In the Name of the Father, and of the Son, and of the Holy Spirit.
Today’s celebration of the raising of the Holy and Righteous Lazarus reverberates with joy, as a foretaste of Pascha, but only as a partial one, in as much as the flesh and bones of Lazarus-of-the-Four-Days were still to once again feel the kiss of death, and to await the final resurrection to which the Lord’s Pascha calls each of us!
In this “little-Pascha” at Bethany, the excitement of a four-day-dead corpse wondrously restored to life by being powerfully and authoritatively ordered to come out from the tomb, sets the scene for the wild excitement of Palm Sunday, as the news of the miracle spread, and the worldly expectations of the populace of Jerusalem and its environs became a frenzy.

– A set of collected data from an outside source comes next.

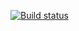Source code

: [![Build status](https://ci.appveyor.com/api/projects/status/1qvvedlmsbi5ru0x?svg=true)](https://ci.appveyor.com/project/Dolmatov-vs/cardorder)
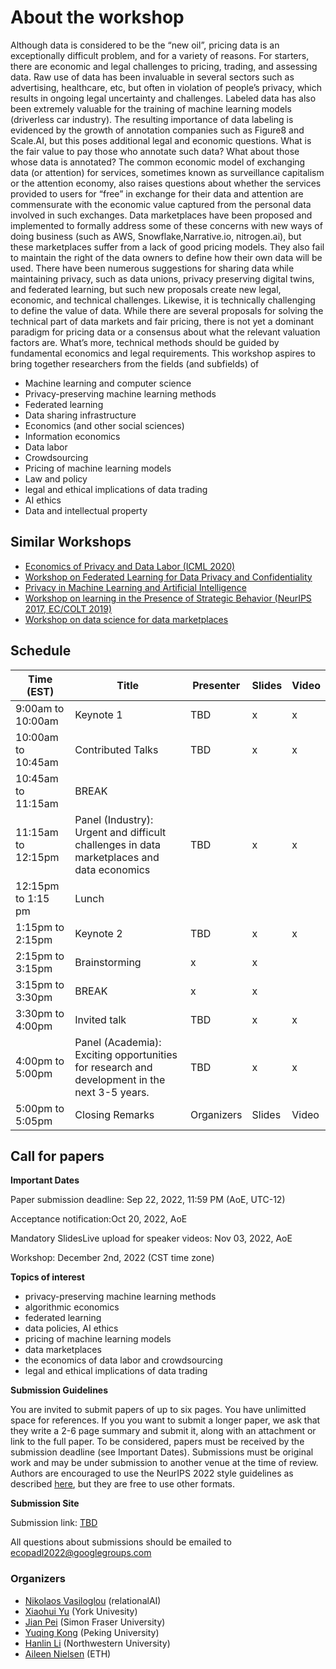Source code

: 
# About the workshop #

Although data is considered to be the “new oil”, pricing data is an exceptionally difficult problem, and for a variety of reasons. For starters, there are economic and legal challenges to pricing, trading, and assessing data. Raw use of data has been invaluable in several sectors such as advertising, healthcare, etc, but often in violation of people’s privacy, which results in ongoing legal uncertainty and challenges. Labeled data has also been extremely valuable for the training of machine learning models (driverless car industry). The resulting importance of data labeling is evidenced by the growth of annotation companies such as Figure8 and Scale.AI, but this poses additional legal and economic questions. What is the fair value to pay those who annotate such data? What about those whose data is annotated? The common economic model of exchanging data (or attention) for services, sometimes known as surveillance capitalism or the attention economy, also raises questions about whether the services provided to users for “free” in exchange for their data and attention are commensurate with the economic value captured from the personal data involved in such exchanges. 
Data marketplaces have been proposed and implemented to formally address some of these concerns with new ways of doing business (such as AWS, Snowflake,Narrative.io, nitrogen.ai), but these marketplaces suffer from a lack of good pricing models. They also fail to maintain the right of the data owners to define how their own data will be used. There have been numerous suggestions for sharing data while maintaining privacy, such as data unions, privacy preserving digital twins, and federated learning, but such new proposals create new legal, economic, and technical challenges.
Likewise, it is technically challenging to define the value of data. While there are several proposals for solving the technical part of data markets and fair pricing, there is not yet a dominant paradigm for pricing data or a consensus about what the relevant valuation factors are. What’s more, technical methods should be guided by fundamental economics and legal requirements. 
This workshop aspires to bring together researchers from the fields (and subfields) of 

- Machine learning and computer science
- Privacy-preserving machine learning methods
- Federated learning
- Data sharing infrastructure
- Economics (and other social sciences)
- Information economics
- Data labor
- Crowdsourcing
- Pricing of machine learning models
- Law and policy
- legal and ethical implications of data trading
- AI ethics
- Data and intellectual property

## Similar Workshops ##

- [Economics of Privacy and Data Labor (ICML 2020)](https://icml.cc/virtual/2020/workshop/5723)
- [Workshop on Federated Learning for Data Privacy and Confidentiality](https://nips.cc/Conferences/2019/Schedule?showEvent=13202)
- [Privacy in Machine Learning and Artificial Intelligence](https://pimlai.github.io/pimlai18/)
- [Workshop on learning in the Presence of Strategic Behavior (NeurIPS 2017, EC/COLT 2019)](https://sites.google.com/view/eclearning2019/)
- [Workshop on data science for data marketplaces](https://sites.google.com/view/dsdm2022/home)


## Schedule ##

Time (EST)  | Title  | Presenter | Slides | Video |
----------- | ------ | --------- | ------ | ----- |
9:00am to 10:00am| Keynote 1 | TBD | x | x |
10:00am to 10:45am | Contributed Talks | TBD |x | x |
10:45am to 11:15am | BREAK | | | |
11:15am to 12:15pm |Panel (Industry):  Urgent and difficult challenges in data marketplaces and data economics | TBD | x | x |
12:15pm to 1:15 pm | Lunch | | |
1:15pm to 2:15pm | Keynote 2| TBD | x | x |
2:15pm to 3:15pm | Brainstorming| x | x |
3:15pm to 3:30pm | BREAK | x | x |
3:30pm to 4:00pm | Invited talk | TBD | x | x |
4:00pm to 5:00pm | Panel (Academia): Exciting opportunities for research and development in the next 3-5 years.| TBD | x | x |
5:00pm to 5:05pm | Closing Remarks | Organizers | Slides | Video|



## Call for papers ##

**Important Dates**

Paper submission deadline: Sep 22, 2022, 11:59 PM (AoE, UTC-12)

Acceptance notification:Oct 20, 2022, AoE

Mandatory SlidesLive upload for speaker videos:  Nov 03, 2022, AoE

Workshop: December 2nd, 2022 (CST time zone)
 
**Topics of interest** 

- privacy-preserving machine learning methods
- algorithmic economics
- federated learning
- data policies, AI ethics
- pricing of machine learning models 
- data marketplaces
- the economics of data labor and crowdsourcing
- legal and ethical implications of data trading

**Submission Guidelines**

You are invited to submit papers of up to six pages. You have unlimitted space for references. If you you want to submit a longer paper, we ask that they write a 2-6 page summary and submit it, along with an attachment or link to the full paper.  To be considered, papers must be received by the submission deadline (see Important Dates). Submissions must be original work and may be under submission to another venue at the time of review. Authors are encouraged to use the NeurIPS 2022 style guidelines as described [here](https://neurips.cc/Conferences/2022/PaperInformation/StyleFiles), but they are free to use other formats.

**Submission Site**

Submission link: [TBD](TBD)

All questions about submissions should be emailed to [ecopadl2022@googlegroups.com](mailto:ecopadl2022@googlegroups.com)


### Organizers ####
- [Nikolaos Vasiloglou](https://www.linkedin.com/in/vasiloglou) (relationalAI)
- [Xiaohui Yu](http://www.yorku.ca/xhyu) 	(York Univesity)
- [Jian Pei](https://www.cs.sfu.ca/~jpei)	(Simon Fraser University)
- [Yuqing Kong](https://cfcs.pku.edu.cn/yuqkong/)  (Peking University)  		
- [Hanlin Li](https://sites.northwestern.edu/lihanlin/)	(Northwestern University)
- [Aileen Nielsen](https://lawecon.ethz.ch/group/scientific-team/nielsen.html) (ETH)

Buoyed by the raising of Lazarus the crowds were ready to cry and chant “hosanna”, and “Blessed is He that cometh in the Name of the Lord!” yet in their excited frenzy they had little understanding of Who the wonderworker of Bethany really was.
They failed to truly recognise the nature of His entrance into Jerusalem, and that the Saviour Who went to His voluntary passion possessed the authority over life and death, as had already been shown in those commanding words, “Lazarus, come forth!”
Unlike those who waved branches and spread their cloaks before the Messiah, we know the tortuous and painful events that will unfold in the coming week, and we understand their meaning. 
We understand that the Lord rides into the Holy City not to overthrow worldly  powers and establish an earthly kingdom, but rather to open the Kingdom of Heaven to all believers.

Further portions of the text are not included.